## THE PROBLEM
Wherever the string "repository" occurs in a line of these records, report that line.
DATA EXCERPTS Start Marker
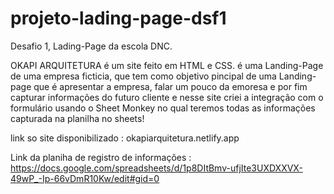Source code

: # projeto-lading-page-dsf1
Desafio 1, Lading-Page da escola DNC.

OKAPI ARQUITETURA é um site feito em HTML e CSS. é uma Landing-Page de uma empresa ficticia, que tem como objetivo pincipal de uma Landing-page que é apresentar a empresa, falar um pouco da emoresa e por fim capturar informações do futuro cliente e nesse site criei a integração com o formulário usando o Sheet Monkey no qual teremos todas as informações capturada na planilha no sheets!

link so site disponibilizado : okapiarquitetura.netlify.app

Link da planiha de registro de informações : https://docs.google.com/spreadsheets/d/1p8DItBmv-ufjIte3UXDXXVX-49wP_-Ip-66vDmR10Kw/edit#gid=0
DATA EXCERPTS End Marker
DATA EXCERPTS Start Marker
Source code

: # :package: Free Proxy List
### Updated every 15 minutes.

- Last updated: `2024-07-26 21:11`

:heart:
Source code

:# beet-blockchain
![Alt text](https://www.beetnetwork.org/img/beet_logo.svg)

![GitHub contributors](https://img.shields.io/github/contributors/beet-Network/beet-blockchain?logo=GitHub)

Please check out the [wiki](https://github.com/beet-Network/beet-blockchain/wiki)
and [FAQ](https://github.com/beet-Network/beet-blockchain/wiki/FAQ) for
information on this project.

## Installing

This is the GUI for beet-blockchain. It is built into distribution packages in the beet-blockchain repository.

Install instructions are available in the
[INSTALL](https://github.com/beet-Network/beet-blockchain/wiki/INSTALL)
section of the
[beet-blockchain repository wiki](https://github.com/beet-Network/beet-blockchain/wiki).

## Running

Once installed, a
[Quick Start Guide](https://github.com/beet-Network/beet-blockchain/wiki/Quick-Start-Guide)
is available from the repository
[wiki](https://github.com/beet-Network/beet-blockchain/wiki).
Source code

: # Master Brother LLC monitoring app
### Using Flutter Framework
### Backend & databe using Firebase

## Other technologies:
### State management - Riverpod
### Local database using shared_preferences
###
DATA EXCERPTS End Marker
DATA EXCERPTS Start Marker
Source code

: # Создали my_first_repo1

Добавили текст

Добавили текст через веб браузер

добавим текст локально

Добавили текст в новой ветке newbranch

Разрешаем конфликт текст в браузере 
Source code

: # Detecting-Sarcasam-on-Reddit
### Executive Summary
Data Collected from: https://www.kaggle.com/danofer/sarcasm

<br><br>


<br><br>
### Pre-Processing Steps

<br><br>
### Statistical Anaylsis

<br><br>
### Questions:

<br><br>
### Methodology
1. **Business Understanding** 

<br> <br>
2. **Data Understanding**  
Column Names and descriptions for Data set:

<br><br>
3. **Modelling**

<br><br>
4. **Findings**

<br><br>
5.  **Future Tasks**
DATA EXCERPTS End Marker
## EXERCISE SOLUTION
This is the GUI for beet-blockchain. It is built into distribution packages in the beet-blockchain repository.
[beet-blockchain repository wiki](https://github.com/beet-Network/beet-blockchain/wiki).
is available from the repository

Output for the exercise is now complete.